KEY POINTS:
Rudd: Unifier with spine of political steel
Kevin Michael Rudd, a 50-year-old former diplomat and Queensland bureaucrat, has emerged as a giant-killer, a man with a backbone of political steel, astute, articulate and in control of a Labor machine that finally stopped slashing at its own intestines to unite behind its leader against the greater enemy.
In beating John Howard, he has gained even greater authority.
Rudd has achieved what his predecessors could not, consistently outclassing his opponent, and using imagery and new technologies to thrash Howard and other Liberal late-comers among younger voters.
He has driven Labor to the centre, established economic credibility, and has outlined a plan for Australia that will follow an already broadly defined path.
His first priorities in power will be the environment, industrial relations, education and communications.
Internationally, he will ratify the Kyoto protocols on climate change and begin talks with the United States to bring Australia's combat troops home from Iraq but will otherwise maintain strong support for the US alliance, the war on terrorism and Australia's role in Afghanistan.
Rudd does not have the long political history of Howard or of previous Labor leaders, but he does have ambition and a drive to succeed hammered home by early tragedy and a hard road to the top.
Rudd's sharefarmer father died after a car accident, leading to the eviction of his mother, 11-year-old Rudd and his three siblings and their dependence on what he later described as the bleak charity of the times.
Rudd fought back, becoming dux of his high school, a first class honours graduate from the Australian National university, a diplomat, and a senior China consultant with accounting giant KPMG Australia.
After failing in his first attempt, Rudd won the inner-Brisbane seat of Griffith in 1998, became shadow foreign minister, and in December last year successfully challenged Kim Beazley for leadership of the party.
Howard: Giant who went down fighting
On Saturday night a giant of Australian politics toppled and fell.
John Winston Howard, Prime Minister for more than 11 years, the nation's second-longest in the job, and a towering parliamentary figure for 33 years, lost not only the election but probably also his Sydney seat of Bennelong.
He delivered a graceful farewell at the Wentworth Hotel, but left with the certain knowledge that his political departure would have been far kinder had he handed leadership to deputy and Treasurer Peter Costello 18 months or even a year ago.
Now, for all his achievements, he will be remembered as only the second Prime Minister to have lost his seat.

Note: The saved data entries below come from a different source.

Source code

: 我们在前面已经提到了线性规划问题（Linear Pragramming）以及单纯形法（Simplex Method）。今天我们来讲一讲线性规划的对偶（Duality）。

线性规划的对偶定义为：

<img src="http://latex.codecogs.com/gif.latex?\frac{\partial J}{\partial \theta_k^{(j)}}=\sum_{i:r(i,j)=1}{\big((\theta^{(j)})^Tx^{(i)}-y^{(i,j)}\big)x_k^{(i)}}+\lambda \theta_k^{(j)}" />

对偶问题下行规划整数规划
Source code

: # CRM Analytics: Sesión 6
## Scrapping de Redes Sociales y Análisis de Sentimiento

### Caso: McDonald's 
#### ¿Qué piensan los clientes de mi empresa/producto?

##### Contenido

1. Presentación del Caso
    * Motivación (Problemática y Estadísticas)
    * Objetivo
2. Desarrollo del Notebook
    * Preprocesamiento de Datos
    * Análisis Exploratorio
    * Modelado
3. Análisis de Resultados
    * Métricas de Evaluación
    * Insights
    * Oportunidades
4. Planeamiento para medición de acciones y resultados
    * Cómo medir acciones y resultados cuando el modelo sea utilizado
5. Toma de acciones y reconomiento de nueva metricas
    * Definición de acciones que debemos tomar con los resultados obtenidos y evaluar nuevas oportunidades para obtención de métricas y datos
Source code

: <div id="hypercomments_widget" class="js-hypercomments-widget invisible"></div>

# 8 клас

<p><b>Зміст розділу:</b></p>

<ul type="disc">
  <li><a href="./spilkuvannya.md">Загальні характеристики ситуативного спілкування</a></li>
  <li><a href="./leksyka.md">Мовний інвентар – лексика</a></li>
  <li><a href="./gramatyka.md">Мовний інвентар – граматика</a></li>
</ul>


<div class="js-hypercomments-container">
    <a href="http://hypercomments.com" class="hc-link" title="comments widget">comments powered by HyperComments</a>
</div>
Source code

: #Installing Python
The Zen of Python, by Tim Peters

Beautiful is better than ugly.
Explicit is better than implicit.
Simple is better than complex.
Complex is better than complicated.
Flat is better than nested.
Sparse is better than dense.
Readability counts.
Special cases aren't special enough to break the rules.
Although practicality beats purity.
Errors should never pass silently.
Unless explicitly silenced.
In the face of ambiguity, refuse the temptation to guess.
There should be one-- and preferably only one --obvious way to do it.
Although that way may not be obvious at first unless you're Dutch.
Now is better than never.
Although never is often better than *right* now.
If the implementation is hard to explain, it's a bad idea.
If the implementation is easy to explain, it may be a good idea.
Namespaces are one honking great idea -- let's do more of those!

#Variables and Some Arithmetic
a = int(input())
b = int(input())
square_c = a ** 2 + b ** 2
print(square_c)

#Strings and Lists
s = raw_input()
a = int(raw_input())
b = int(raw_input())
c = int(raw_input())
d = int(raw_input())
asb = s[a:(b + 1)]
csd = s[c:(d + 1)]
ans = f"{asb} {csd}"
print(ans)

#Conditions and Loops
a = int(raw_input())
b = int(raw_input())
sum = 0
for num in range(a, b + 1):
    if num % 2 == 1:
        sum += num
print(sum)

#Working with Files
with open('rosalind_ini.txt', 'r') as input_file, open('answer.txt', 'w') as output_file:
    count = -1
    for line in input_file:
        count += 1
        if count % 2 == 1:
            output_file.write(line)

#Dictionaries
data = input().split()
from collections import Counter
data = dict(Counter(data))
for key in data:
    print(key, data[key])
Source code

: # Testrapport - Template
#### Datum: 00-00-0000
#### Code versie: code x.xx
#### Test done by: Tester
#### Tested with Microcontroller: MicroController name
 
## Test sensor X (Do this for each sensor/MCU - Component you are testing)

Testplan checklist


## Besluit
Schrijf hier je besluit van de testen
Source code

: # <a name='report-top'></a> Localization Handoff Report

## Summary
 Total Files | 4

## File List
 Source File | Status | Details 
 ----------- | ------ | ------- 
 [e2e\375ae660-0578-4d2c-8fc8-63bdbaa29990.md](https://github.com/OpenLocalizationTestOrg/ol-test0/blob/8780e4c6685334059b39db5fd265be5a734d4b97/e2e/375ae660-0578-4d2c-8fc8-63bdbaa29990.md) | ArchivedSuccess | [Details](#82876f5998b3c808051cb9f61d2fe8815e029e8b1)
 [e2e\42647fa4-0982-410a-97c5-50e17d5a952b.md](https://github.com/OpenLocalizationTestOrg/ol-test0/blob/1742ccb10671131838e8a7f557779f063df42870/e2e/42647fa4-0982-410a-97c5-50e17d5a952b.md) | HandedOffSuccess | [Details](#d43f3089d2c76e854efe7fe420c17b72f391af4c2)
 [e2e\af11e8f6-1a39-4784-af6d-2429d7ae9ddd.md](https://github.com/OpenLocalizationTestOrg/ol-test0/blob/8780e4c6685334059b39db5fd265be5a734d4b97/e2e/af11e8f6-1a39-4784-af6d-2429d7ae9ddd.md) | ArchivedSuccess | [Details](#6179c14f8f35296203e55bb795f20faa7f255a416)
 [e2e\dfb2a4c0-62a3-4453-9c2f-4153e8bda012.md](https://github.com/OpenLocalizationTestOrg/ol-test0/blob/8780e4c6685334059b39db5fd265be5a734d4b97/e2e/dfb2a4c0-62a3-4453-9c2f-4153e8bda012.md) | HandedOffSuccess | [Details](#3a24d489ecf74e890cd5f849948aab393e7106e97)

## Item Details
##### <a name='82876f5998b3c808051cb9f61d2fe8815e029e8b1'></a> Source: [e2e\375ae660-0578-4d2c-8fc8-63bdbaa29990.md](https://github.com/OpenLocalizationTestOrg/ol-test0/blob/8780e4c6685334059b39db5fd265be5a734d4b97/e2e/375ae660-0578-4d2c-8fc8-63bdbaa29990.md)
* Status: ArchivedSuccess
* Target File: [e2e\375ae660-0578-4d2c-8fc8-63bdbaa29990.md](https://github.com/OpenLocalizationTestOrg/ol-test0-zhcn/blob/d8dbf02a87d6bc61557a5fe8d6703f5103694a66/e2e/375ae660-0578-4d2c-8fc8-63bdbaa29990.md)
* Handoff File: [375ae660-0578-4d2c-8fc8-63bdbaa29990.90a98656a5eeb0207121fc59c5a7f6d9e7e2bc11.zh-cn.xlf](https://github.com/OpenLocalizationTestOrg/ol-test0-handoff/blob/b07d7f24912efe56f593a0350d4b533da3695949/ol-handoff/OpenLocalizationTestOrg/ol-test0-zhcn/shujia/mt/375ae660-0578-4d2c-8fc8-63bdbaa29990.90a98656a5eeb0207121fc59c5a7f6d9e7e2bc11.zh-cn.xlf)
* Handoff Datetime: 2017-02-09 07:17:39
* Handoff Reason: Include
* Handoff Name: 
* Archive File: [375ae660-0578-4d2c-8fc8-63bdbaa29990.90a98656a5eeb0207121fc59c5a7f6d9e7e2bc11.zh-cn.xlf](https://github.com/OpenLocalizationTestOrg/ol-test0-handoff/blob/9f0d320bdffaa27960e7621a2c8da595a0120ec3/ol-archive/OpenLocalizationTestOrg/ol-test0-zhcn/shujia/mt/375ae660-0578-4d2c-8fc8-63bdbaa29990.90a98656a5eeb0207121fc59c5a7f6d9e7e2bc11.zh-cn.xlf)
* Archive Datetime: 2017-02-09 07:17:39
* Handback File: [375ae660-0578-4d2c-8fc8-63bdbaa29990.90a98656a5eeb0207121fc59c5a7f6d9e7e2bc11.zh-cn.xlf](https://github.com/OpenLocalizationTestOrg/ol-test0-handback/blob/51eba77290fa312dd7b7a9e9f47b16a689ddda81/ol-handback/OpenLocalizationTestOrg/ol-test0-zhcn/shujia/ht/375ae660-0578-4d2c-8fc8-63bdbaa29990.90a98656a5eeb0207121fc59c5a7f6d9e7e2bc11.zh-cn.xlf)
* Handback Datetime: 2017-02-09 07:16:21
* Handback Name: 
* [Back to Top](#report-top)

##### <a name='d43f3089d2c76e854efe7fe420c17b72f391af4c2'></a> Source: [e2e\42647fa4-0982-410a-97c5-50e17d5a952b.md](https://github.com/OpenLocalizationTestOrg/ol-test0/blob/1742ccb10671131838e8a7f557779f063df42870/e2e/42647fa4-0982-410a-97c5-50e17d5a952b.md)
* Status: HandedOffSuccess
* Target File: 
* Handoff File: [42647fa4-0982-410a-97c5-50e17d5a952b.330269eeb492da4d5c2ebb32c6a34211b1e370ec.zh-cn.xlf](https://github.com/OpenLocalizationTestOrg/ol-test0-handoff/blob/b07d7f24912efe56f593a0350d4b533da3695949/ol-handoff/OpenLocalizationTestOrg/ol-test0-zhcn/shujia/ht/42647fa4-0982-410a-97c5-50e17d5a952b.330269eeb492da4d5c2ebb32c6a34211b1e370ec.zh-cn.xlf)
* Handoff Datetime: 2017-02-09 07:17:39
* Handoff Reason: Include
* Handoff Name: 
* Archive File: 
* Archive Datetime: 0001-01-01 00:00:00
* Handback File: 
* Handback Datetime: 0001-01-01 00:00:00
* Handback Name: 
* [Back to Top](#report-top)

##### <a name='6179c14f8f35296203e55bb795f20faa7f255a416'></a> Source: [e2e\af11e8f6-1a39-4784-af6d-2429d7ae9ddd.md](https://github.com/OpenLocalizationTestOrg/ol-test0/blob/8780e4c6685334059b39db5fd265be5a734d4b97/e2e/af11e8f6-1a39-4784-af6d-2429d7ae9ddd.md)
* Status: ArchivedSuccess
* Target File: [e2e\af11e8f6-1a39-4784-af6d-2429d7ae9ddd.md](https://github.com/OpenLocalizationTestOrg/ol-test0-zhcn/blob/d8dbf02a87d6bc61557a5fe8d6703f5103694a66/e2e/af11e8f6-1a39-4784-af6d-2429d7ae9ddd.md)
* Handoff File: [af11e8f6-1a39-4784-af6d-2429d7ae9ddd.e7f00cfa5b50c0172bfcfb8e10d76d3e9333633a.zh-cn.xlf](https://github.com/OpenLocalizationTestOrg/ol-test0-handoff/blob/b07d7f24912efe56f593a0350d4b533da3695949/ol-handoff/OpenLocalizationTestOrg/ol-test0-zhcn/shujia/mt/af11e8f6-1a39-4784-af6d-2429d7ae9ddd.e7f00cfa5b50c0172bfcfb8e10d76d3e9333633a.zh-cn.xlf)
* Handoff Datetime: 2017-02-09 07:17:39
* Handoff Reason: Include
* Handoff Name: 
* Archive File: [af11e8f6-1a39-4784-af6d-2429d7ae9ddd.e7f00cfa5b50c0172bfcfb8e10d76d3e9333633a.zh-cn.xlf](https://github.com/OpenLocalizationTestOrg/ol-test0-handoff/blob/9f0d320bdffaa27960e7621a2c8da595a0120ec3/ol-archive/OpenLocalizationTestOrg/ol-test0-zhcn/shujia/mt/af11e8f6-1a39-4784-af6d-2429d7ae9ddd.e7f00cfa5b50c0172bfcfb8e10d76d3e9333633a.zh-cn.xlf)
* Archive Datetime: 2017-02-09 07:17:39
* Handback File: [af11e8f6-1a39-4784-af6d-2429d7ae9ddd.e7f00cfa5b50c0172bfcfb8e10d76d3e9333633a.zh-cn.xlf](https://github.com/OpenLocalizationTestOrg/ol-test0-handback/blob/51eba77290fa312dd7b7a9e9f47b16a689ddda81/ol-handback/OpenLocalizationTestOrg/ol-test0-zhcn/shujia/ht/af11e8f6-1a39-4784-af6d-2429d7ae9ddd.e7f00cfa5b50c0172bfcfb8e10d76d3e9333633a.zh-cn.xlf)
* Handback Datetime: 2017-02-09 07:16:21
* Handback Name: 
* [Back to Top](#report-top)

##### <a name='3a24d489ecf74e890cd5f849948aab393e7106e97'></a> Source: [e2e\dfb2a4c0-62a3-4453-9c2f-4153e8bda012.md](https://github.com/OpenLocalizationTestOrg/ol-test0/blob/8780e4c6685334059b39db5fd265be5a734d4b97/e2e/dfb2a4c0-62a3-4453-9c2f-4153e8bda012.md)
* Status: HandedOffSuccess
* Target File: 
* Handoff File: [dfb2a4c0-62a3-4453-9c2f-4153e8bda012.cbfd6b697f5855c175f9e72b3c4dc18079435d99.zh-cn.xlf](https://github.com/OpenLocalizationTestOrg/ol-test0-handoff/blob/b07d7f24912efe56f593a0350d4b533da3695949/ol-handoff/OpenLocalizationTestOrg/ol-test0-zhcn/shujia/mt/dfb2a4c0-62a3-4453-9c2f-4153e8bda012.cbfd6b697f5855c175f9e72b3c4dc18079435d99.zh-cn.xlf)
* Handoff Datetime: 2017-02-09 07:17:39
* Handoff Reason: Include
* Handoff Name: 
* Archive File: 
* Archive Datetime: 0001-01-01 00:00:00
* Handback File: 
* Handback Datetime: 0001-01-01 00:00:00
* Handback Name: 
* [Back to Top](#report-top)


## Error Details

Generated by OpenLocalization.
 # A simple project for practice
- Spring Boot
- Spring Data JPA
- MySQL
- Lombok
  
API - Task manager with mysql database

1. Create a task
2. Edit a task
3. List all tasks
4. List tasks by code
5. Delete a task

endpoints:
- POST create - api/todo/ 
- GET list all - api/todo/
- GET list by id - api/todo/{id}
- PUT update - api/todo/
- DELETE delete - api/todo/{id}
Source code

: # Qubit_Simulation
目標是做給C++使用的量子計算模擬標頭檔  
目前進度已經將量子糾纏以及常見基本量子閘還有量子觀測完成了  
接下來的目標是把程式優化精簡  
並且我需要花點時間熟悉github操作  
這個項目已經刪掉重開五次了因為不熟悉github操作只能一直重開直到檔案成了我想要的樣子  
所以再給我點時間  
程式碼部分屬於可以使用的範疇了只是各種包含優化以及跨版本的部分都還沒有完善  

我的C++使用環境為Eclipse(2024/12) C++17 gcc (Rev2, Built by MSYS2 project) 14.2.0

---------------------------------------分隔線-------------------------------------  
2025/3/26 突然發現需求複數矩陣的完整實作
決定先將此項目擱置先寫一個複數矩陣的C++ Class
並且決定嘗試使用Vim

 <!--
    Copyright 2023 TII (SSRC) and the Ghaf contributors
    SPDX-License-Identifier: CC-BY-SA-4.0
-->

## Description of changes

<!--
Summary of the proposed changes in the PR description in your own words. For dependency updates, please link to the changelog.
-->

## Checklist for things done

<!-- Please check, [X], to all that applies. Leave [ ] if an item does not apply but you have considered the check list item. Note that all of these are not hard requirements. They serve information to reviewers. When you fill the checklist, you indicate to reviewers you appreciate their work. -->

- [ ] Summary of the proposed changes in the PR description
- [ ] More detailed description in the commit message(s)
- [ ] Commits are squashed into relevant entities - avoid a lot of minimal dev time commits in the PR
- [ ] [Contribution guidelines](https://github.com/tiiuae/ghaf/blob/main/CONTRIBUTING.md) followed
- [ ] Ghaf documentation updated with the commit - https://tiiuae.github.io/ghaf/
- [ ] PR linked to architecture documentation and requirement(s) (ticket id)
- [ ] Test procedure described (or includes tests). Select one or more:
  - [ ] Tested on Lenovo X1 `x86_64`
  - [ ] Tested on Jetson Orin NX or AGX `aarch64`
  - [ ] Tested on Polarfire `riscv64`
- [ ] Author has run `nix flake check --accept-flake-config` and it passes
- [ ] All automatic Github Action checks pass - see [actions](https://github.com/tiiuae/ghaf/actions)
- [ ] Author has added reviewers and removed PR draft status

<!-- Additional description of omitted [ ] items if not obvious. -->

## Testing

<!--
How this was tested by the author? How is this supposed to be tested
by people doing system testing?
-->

The other was Stanley Bruce, in 1929.
But Howard, who reshaped Australia to his image during his four terms in office, was always a fighter. Had he won the election, he would have stepped down within two years and handed power to Costello, imitating Sir Robert Menzies, the Liberal titan who ruled Australia for 16 successive years through the 1950s and 1960s.
Menzies is the only Australian Prime Minister to have spent longer in power than Howard.
The man they called Lazarus with a triple bypass, who lost one election and two leadership battles with Andrew Peacock before again winning back the job in time for his 1996 landslide over Labor's Paul Keating, is now himself history. But he has left a potent legacy.
Howard's years in office were among the nation's most prosperous, and he has left a strong, vibrant and still-booming economy to his successor.
He is also the man who took on the gun lobby after the Port Arthur massacre and refused to stop campaigning at public rallies for new gun laws despite real risk to his life; who swept aside decades of award rights and protections to reshape industrial relations; who set up refugee detention centres in the Pacific; went to war in Iraq against popular opinion; and who has taken over the lives of Aborigines in the Northern Territory.
True to form, he went down fighting.